Transmit time from the responding server back to Fiddler

ServerBeginResponse The timestamp Fiddler read the first packet of the server's response.

ServerDoneResponse The timestamp Fiddler completed reading the entire response from the server.

This gives you the time it took to get the data out of the Microsoft data center, across the corporate network (LAN) and to the Fiddler proxy running on the client computer the trace was captured from.

Transmit time from Fiddler back to Outlook

ClientBeginResponse The timestamp Fiddler began sending the response to the client.

ClientDoneResponse The timestamp Fiddler completed sending the response to the client.

This gives you the time it took to get the data from the Fiddler proxy to Outlook running on the client computer the trace was captured from.

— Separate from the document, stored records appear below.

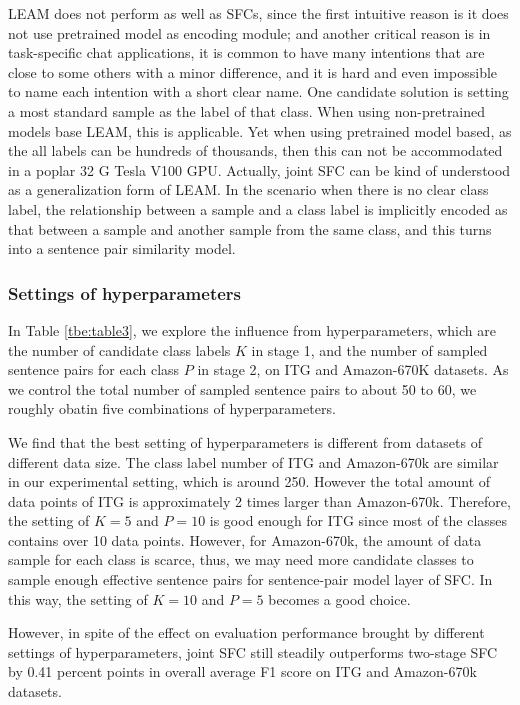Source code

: LEAM  does not perform as well as SFCs, since the first intuitive reason is it
does  not use pretrained model as encoding module; and another critical reason
is  in  task-specific  chat applications, it is common to have many intentions
that are close to some others with a minor difference, and it is hard and even
impossible  to  name  each  intention  with  a short clear name. One candidate
solution  is  setting  a most standard sample as the label of that class. When
using  non-pretrained  models  base  LEAM,  this is applicable. Yet when using
pretrained  model  based, as the all labels can be hundreds of thousands, then
this  can not be accommodated in a poplar 32 G Tesla V100 GPU. Actually, joint
SFC  can  be  kind  of  understood  as  a  generalization form of LEAM. In the
scenario when there is no clear class label, the relationship between a sample
and  a class label is implicitly encoded as that between a sample and another
sample  from  the  same  class, and this turns into a sentence pair similarity
model.

\subsubsection*{Settings  of  hyperparameters} 
In  Table \ref{tbe:table3}, we explore the influence from hyperparameters, which
are  the  number  of  candidate  class  labels $K$ in stage 1, and the number of
sampled  sentence  pairs  for  each class $P$ in stage 2, on ITG and Amazon-670K
datasets.  As we control the total number of sampled sentence pairs to about 50 to 60, we
roughly obatin five combinations of hyperparameters.  

We find  that the best setting of hyperparameters is different from datasets
of  different  data  size.  The  class label number of ITG and Amazon-670k are
similar  in  our  experimental setting, which is around 250. However the total
amount of data points of ITG is approximately 2 times larger than Amazon-670k.
Therefore,  the  setting of $K=5$ and $P=10$ is good enough for ITG since most
of  the  classes  contains  over 10 data points. However, for Amazon-670k, the
amount  of  data  sample  for  each  class  is  scarce, thus, we may need more
candidate  classes to sample enough effective sentence pairs for sentence-pair
model  layer  of  SFC.  In this way, the setting of $K=10$ and $P=5$ becomes a
good choice. 

However,  in  spite of the effect on evaluation performance brought by different
settings  of hyperparameters, joint SFC still steadily outperforms two-stage SFC
by  0.41  percent  points  in  overall  average  F1 score on ITG and Amazon-670k
datasets.

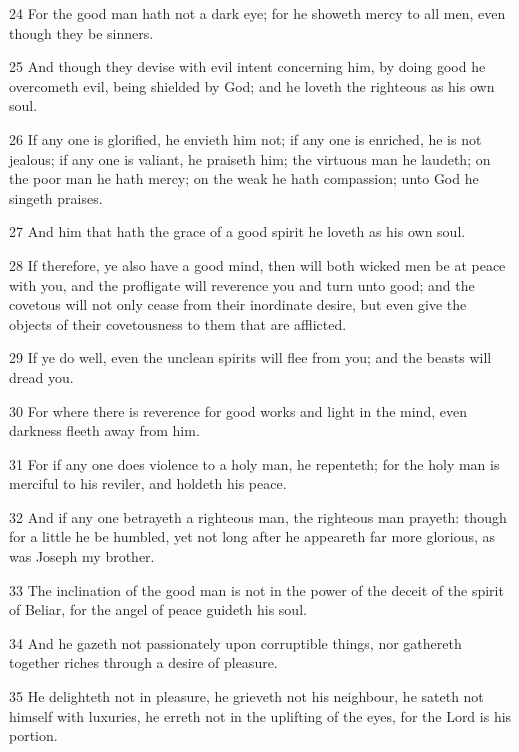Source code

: \par 24 For the good man hath not a dark eye; for he showeth mercy to all men, even though they be sinners.

\par 25 And though they devise with evil intent concerning him, by doing good he overcometh evil, being shielded by God; and he loveth the righteous as his own soul.

\par 26 If any one is glorified, he envieth him not; if any one is enriched, he is not jealous; if any one is valiant, he praiseth him; the virtuous man he laudeth; on the poor man he hath mercy; on the weak he hath compassion; unto God he singeth praises.

\par 27 And him that hath the grace of a good spirit he loveth as his own soul.

\par 28 If therefore, ye also have a good mind, then will both wicked men be at peace with you, and the profligate will reverence you and turn unto good; and the covetous will not only cease from their inordinate desire, but even give the objects of their covetousness to them that are afflicted.

\par 29 If ye do well, even the unclean spirits will flee from you; and the beasts will dread you.

\par 30 For where there is reverence for good works and light in the mind, even darkness fleeth away from him.

\par 31 For if any one does violence to a holy man, he repenteth; for the holy man is merciful to his reviler, and holdeth his peace.

\par 32 And if any one betrayeth a righteous man, the righteous man prayeth: though for a little he be humbled, yet not long after he appeareth far more glorious, as was Joseph my brother.

\par 33 The inclination of the good man is not in the power of the deceit of the spirit of Beliar, for the angel of peace guideth his soul.

\par 34 And he gazeth not passionately upon corruptible things, nor gathereth together riches through a desire of pleasure.

\par 35 He delighteth not in pleasure, he grieveth not his neighbour, he sateth not himself with luxuries, he erreth not in the uplifting of the eyes, for the Lord is his portion.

1st leg from Outlook to the Fiddler Proxy

It is important to note in the round trip from Outlook to the Exchange server and back again, the Fiddler Proxy only knows when it first sees the request. It does not know when Outlook started sending the request and how long it took to arrive at the Fiddler Proxy.

Calling special attention to: ClientBeginRequest The timestamp the request's first socket Send() operation was serviced by Fiddler.

This can be an important point if any filter drivers are present on the client computer which could affect the traffic Outlook sends/receives. -- On this last point think Enterprise level security products, which manipulate network traffic before it even leaves an end users computer.